A word-for-word transcription of every record is needed.

(Stored data)
:::
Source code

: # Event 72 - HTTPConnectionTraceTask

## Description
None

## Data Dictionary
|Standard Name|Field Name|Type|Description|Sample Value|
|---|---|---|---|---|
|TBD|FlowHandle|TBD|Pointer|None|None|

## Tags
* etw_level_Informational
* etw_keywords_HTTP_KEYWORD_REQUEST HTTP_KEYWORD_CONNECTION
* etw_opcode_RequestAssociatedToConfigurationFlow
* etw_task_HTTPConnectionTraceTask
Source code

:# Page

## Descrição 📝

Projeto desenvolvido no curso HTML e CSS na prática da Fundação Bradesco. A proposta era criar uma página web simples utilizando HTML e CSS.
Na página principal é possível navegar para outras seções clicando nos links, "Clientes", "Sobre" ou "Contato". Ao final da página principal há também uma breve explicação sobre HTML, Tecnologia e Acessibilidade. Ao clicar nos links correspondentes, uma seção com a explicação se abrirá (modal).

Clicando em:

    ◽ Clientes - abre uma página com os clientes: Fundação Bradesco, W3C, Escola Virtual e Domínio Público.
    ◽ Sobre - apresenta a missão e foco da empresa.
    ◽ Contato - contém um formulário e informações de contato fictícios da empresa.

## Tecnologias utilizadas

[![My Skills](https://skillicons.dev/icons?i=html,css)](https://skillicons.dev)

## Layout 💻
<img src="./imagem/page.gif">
:::
- **Exercise result**:
Source code

: # Event 72 - HTTPConnectionTraceTask

## Description
None

## Data Dictionary
|Standard Name|Field Name|Type|Description|Sample Value|
|---|---|---|---|---|
|TBD|FlowHandle|TBD|Pointer|None|None|

## Tags
* etw_level_Informational
* etw_keywords_HTTP_KEYWORD_REQUEST HTTP_KEYWORD_CONNECTION
* etw_opcode_RequestAssociatedToConfigurationFlow
* etw_task_HTTPConnectionTraceTask
Source code

:# Page

## Descrição 📝

Projeto desenvolvido no curso HTML e CSS na prática da Fundação Bradesco. A proposta era criar uma página web simples utilizando HTML e CSS.
Na página principal é possível navegar para outras seções clicando nos links, "Clientes", "Sobre" ou "Contato". Ao final da página principal há também uma breve explicação sobre HTML, Tecnologia e Acessibilidade. Ao clicar nos links correspondentes, uma seção com a explicação se abrirá (modal).

Clicando em:

    ◽ Clientes - abre uma página com os clientes: Fundação Bradesco, W3C, Escola Virtual e Domínio Público.
    ◽ Sobre - apresenta a missão e foco da empresa.
    ◽ Contato - contém um formulário e informações de contato fictícios da empresa.

## Tecnologias utilizadas

[![My Skills](https://skillicons.dev/icons?i=html,css)](https://skillicons.dev)

## Layout 💻
<img src="./imagem/page.gif">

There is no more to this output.